Sunday, 12 October 2014

Landscape Archaeology Conference 2014 Part 2

A landscape: Stockholm from Skinnarbacken, its highest point

Now that I and my notes are in the same city and land I can write more in detail what I learnt in the LAC 2014. Since this conference was in Italy, many of the important sessions were run by famous Italian scholars. This meant a series of papers on relatively local topics. Not that my own paper presented really material from more than one place – I thus fit the Italian framework well – but it was an occasion to hear more about the research that is going on in different less ‘crowded’ research areas. This does not mean that all papers presented local case studies. The opening keynote lecture was by an earth modeller who is not an archaeologist but an environmentalist who is interested in how much prehistoric humans affected the general vegetation levels and climate. Jed O. Kaplan’s models suggested that most of the Europe was lacking wilderness by the Medieval period and the large scale influence on landscape fragmentation can be assumed for the whole Holocene. He suggested that the deforestation was a factum of most of Europe already by the Early Iron Age (1000 BC). This actually fits well to my own local example where the GIS models suggest that all suitable agricultural land was needed for cereal production by the Archaic period (500 BC).
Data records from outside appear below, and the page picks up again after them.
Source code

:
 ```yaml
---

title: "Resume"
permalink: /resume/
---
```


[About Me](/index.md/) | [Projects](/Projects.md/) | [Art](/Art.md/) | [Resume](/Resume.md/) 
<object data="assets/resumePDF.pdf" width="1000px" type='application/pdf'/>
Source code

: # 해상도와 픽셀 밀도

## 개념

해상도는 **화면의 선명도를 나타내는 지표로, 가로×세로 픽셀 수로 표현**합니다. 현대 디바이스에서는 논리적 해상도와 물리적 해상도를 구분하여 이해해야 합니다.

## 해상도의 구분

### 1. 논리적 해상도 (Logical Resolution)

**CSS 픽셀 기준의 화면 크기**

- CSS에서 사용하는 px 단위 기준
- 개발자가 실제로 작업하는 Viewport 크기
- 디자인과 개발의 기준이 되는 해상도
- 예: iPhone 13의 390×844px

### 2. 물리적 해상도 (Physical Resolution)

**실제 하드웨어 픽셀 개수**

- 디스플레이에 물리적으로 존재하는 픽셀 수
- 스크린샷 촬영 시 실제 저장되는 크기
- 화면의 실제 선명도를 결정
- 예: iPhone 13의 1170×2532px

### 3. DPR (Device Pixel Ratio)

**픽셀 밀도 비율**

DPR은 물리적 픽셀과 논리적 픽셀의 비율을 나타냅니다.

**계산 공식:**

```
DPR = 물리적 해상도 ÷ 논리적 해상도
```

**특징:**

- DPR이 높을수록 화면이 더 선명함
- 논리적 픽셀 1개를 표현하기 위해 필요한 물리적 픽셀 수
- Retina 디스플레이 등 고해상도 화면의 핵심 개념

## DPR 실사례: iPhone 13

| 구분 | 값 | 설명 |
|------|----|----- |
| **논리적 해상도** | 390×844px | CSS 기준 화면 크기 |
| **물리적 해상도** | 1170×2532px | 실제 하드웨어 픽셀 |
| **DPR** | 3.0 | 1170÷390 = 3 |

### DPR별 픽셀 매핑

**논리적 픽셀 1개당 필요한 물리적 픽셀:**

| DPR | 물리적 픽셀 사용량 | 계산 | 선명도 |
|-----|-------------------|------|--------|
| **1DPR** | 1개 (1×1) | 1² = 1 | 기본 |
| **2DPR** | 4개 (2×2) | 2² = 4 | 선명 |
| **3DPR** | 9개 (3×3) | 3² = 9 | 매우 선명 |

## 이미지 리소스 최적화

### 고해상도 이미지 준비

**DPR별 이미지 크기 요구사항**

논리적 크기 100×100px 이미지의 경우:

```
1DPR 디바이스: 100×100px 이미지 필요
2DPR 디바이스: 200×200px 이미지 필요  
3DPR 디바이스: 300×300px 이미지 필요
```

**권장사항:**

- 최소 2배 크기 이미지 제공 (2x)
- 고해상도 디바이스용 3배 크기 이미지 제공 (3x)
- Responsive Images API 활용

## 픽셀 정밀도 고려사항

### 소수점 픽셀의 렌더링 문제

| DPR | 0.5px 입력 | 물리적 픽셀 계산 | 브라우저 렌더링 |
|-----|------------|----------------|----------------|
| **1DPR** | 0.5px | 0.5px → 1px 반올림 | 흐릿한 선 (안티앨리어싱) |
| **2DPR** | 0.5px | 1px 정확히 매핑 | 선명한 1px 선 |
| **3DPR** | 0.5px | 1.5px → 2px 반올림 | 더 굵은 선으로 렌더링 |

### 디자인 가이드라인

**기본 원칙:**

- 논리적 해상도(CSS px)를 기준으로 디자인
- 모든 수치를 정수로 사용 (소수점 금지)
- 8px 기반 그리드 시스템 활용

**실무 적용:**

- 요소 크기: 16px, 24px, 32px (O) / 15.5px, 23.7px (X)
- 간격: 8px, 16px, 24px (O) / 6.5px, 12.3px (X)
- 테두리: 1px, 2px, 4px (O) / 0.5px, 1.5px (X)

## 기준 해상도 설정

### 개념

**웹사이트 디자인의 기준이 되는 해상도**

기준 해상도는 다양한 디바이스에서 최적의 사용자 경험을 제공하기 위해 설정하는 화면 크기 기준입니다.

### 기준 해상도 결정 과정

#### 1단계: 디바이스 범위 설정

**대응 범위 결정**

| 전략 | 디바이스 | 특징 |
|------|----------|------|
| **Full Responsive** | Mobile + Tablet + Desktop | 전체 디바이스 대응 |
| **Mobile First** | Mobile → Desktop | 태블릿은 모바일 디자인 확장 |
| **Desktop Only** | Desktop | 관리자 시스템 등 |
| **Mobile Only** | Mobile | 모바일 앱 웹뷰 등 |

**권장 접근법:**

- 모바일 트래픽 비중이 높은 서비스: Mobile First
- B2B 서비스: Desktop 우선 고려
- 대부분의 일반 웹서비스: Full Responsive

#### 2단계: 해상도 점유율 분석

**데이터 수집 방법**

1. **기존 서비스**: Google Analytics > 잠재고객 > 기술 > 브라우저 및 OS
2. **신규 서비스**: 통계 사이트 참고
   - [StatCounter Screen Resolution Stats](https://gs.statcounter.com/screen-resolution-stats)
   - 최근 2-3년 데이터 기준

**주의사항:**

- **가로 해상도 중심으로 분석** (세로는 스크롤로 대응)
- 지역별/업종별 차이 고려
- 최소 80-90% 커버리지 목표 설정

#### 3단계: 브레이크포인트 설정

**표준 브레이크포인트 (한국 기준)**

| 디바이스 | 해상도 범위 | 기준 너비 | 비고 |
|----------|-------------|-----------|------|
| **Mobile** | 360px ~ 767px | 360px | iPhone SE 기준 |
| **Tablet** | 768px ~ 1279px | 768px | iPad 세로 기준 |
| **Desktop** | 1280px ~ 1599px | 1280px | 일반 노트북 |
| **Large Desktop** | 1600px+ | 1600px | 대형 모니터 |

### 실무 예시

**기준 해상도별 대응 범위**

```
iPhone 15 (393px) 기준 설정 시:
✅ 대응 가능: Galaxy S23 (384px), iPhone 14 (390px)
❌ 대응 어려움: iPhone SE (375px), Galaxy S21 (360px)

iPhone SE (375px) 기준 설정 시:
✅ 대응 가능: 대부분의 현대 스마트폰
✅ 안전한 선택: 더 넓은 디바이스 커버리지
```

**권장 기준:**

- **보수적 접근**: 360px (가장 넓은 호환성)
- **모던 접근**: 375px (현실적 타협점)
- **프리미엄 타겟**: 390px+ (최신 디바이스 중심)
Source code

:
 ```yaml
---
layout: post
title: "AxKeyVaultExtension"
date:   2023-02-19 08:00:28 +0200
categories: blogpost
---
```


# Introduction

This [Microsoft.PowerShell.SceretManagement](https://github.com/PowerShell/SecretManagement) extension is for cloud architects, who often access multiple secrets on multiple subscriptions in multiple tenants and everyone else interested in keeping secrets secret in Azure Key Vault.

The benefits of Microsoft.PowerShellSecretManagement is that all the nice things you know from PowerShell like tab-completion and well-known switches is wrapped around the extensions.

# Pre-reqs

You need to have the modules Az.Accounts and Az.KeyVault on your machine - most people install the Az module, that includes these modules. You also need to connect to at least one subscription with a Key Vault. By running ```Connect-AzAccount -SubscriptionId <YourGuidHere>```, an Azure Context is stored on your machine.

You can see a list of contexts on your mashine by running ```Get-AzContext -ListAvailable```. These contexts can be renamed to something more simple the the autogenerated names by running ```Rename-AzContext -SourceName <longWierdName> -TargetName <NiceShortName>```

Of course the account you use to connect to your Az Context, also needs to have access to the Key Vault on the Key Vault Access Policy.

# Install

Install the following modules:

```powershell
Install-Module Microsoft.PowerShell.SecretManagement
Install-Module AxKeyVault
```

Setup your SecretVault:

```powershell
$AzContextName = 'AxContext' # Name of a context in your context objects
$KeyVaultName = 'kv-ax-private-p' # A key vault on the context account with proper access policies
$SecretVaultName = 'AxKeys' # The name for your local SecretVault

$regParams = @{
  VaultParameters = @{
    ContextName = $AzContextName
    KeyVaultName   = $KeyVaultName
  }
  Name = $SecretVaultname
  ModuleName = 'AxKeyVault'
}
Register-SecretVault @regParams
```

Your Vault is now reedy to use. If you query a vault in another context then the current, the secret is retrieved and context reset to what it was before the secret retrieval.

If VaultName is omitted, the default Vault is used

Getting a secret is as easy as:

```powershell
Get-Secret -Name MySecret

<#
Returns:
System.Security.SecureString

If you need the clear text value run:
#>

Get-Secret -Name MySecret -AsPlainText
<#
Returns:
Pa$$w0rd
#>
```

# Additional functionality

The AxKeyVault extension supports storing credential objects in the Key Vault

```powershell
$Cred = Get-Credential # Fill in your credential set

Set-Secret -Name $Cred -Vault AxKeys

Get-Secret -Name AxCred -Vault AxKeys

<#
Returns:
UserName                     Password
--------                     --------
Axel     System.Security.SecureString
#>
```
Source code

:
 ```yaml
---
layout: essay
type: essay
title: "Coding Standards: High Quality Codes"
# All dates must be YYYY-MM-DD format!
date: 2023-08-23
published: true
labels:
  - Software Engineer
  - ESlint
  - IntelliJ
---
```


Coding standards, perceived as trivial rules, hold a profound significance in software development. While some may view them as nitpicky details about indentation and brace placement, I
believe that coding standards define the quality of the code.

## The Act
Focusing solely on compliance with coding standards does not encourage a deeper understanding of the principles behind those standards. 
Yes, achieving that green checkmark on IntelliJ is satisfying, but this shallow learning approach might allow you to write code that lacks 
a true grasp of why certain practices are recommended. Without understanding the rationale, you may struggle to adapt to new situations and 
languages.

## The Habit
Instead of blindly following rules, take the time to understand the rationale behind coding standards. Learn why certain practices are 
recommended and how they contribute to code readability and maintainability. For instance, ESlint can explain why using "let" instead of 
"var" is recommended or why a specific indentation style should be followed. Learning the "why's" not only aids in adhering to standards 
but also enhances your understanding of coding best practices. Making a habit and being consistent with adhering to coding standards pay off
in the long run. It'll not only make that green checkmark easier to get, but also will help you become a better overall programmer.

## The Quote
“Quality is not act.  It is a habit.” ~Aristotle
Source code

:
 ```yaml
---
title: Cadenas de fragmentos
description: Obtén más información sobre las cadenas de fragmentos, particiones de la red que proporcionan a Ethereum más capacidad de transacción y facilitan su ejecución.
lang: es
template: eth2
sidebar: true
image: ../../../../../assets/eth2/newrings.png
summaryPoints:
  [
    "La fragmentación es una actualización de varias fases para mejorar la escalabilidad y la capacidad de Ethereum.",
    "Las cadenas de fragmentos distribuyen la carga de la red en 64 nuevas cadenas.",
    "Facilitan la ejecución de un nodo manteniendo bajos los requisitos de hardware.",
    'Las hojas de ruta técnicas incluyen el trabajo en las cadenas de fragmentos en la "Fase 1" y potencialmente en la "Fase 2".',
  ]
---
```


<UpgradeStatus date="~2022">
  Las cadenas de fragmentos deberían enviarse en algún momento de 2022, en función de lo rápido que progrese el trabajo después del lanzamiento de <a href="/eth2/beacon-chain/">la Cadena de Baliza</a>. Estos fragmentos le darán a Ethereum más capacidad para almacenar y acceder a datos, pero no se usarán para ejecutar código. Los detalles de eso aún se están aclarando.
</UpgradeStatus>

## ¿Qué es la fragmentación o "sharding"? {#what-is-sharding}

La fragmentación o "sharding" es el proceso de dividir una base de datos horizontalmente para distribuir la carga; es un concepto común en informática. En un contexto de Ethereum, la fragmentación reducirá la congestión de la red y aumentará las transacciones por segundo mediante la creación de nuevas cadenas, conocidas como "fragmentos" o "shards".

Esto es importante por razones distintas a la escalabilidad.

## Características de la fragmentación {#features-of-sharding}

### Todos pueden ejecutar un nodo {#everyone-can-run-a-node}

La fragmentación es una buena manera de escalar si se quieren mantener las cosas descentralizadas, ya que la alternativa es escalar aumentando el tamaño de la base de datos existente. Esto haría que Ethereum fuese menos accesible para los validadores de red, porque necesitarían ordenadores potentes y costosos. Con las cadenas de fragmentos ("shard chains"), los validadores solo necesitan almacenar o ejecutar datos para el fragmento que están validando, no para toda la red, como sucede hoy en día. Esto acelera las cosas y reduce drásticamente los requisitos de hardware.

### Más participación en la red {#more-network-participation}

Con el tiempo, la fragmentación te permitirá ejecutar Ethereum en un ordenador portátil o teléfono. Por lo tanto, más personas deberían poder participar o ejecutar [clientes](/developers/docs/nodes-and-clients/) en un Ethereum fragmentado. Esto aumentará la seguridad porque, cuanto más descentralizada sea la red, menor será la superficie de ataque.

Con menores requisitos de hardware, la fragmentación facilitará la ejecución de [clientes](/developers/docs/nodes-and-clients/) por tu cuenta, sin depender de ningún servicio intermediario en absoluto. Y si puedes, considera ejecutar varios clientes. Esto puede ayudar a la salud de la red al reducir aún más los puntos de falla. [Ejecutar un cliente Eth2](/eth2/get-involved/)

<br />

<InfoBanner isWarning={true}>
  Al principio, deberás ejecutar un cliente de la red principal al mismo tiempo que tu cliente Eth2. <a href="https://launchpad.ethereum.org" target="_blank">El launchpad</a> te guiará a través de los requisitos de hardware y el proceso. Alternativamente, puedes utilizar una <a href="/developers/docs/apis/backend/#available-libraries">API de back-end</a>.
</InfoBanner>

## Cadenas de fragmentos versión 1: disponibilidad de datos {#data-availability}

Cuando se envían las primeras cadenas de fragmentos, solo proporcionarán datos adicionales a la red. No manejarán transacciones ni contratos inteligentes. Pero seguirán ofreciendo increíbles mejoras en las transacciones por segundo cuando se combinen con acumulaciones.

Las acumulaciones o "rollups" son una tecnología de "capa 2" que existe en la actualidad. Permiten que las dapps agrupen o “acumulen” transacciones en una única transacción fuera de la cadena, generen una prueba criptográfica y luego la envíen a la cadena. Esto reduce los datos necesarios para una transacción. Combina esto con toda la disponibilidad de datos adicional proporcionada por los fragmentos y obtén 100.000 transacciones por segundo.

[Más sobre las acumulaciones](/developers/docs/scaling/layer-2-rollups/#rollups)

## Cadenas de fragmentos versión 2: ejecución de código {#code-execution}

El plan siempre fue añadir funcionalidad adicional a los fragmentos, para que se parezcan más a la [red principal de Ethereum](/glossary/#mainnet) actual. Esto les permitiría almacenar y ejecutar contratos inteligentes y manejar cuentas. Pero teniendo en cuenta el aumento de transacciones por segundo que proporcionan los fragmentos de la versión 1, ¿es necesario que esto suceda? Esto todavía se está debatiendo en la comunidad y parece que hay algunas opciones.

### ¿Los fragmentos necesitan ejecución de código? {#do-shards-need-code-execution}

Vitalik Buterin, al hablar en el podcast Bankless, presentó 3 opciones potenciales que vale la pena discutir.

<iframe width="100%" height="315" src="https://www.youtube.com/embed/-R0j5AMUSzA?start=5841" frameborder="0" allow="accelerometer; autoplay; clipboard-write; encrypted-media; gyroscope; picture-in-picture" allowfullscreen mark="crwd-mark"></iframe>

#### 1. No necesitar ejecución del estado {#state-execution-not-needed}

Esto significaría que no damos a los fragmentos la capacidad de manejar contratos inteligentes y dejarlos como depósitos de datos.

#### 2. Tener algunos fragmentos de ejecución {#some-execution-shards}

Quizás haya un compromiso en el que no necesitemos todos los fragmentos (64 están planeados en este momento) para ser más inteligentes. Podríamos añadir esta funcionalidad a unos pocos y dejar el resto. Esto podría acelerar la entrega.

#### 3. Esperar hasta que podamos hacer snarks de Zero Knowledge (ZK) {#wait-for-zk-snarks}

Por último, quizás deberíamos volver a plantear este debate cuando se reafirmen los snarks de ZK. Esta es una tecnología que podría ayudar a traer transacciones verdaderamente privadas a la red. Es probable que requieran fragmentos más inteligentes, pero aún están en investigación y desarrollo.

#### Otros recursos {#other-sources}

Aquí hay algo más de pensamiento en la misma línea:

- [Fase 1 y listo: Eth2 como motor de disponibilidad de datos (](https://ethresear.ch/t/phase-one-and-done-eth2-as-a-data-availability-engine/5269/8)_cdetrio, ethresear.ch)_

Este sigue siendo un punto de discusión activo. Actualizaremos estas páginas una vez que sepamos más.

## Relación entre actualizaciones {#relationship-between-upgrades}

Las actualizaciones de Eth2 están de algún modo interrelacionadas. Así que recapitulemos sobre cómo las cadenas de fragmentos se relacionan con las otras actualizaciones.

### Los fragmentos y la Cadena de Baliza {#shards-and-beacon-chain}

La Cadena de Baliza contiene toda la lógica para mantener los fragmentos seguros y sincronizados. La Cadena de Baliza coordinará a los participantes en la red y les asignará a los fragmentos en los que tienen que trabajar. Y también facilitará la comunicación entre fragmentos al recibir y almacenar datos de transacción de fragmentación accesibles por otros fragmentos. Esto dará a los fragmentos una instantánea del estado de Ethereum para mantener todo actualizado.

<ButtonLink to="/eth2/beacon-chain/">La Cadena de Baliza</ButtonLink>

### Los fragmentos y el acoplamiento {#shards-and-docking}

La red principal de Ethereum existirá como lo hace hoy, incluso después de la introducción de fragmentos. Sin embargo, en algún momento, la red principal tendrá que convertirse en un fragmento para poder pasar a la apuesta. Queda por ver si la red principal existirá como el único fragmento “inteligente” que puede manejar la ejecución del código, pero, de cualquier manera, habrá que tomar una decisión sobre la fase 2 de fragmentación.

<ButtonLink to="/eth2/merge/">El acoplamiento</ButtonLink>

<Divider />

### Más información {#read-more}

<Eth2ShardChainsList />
Running conference in three different institutes meant that one had to spend more time consider the papers one really wanted to hear, since the move from one location to another always required exiting and entering institutes through a public road. However, it was clear from early on that there were generally less people in the Swedish Institute, which meant that it was the place to be at lunchtime. You needed to queue less and there was food left when you reached the table. The poster sessions were cosier and you generally discussed more with people. The queue to the toilet tended to be shorter, but not as short as in the Belgian Institute. Small things are important when you need to catch a paper in another building...

It is always a pity that people cannot come and read their papers and I have been sinner as well, even if I try to avoid the matter now as far as possible. It was interesting to notice that one speaker who had apparently fallen ill (or whose family member had) let read two papers in the conference: one should not have been read by anybody else, since the point was lost when the replacement reader monotonously ploughed through the text and the author was not there to explain the key inscriptions and patterns on maps freely. Contrarily, the latter one was clear presenting an interesting online Republican family name database with well-thought narrative arch and nice maps of individuals from Praeneste moving around the Mediterranean in the past.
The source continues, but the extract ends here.